*** Opening DATA ***
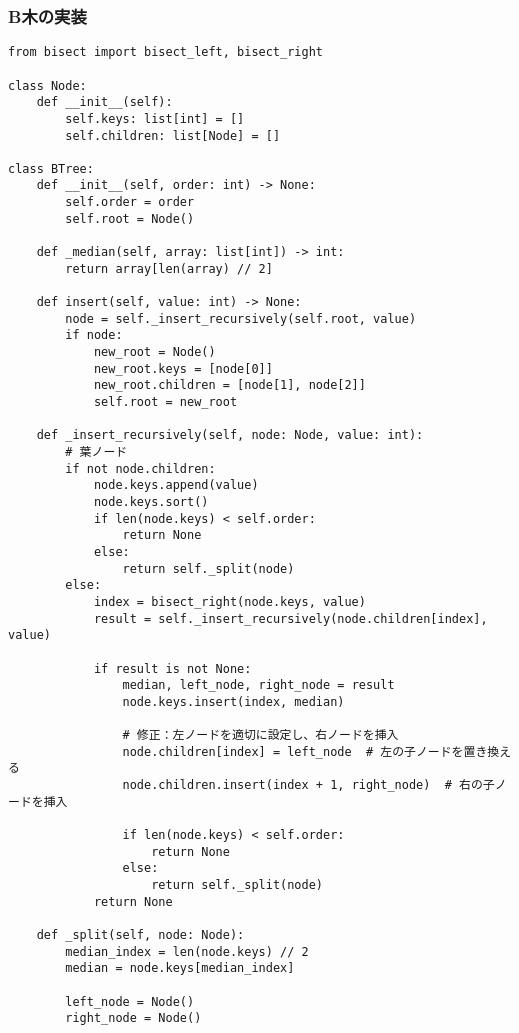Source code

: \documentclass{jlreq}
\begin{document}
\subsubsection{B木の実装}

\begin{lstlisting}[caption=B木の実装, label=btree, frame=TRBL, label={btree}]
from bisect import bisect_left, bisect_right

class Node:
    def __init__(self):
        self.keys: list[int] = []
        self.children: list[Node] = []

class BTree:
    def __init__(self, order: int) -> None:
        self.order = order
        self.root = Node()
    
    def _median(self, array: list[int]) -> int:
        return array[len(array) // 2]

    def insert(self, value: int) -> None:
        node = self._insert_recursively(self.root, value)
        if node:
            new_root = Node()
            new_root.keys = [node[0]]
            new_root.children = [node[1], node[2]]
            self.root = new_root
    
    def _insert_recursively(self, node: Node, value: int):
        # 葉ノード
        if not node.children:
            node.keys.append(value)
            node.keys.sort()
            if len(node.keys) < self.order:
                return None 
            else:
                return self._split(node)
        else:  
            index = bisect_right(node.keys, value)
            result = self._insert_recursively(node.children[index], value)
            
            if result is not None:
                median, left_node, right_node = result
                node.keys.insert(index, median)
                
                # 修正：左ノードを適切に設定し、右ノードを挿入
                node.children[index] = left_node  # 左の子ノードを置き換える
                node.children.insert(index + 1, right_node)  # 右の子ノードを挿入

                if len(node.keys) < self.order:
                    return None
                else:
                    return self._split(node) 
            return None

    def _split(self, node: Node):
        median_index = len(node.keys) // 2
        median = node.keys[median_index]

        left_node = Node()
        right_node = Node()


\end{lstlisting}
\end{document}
*** Closing DATA ***
*** Opening DATA ***
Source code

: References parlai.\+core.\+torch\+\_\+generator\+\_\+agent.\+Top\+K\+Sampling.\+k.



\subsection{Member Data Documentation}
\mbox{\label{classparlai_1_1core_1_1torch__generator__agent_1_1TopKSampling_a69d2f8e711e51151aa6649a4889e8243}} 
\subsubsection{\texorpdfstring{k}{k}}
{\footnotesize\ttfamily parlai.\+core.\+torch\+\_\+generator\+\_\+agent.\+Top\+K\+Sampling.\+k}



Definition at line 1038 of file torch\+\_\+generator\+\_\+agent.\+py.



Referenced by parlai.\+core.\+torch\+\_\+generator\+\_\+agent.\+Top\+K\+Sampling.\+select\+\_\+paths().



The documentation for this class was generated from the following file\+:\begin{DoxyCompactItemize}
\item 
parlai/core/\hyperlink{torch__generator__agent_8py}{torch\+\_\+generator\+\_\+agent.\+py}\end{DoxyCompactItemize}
*** Closing DATA ***
*** Opening DATA ***
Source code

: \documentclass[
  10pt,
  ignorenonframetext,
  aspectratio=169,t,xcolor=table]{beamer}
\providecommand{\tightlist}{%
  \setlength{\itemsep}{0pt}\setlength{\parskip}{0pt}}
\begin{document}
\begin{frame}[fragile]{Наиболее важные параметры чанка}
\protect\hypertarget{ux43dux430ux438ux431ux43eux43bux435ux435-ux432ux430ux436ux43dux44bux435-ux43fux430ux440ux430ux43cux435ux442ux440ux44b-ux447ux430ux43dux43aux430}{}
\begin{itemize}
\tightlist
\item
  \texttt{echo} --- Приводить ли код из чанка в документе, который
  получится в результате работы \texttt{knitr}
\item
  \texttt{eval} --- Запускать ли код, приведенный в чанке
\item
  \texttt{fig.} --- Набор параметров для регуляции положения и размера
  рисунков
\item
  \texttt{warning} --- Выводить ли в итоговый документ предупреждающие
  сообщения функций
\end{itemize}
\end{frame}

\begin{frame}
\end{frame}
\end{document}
*** Closing DATA ***
**ABOUT THIS TASK**
All that is wanted is an exact copy of the lines above from the one with "if result is" through the one with "node.children[index] = left_node", with both ends included.

**OUTPUT OF THE TASK**
            if result is not None:
                median, left_node, right_node = result
                node.keys.insert(index, median)
                
                # 修正：左ノードを適切に設定し、右ノードを挿入
                node.children[index] = left_node  # 左の子ノードを置き換える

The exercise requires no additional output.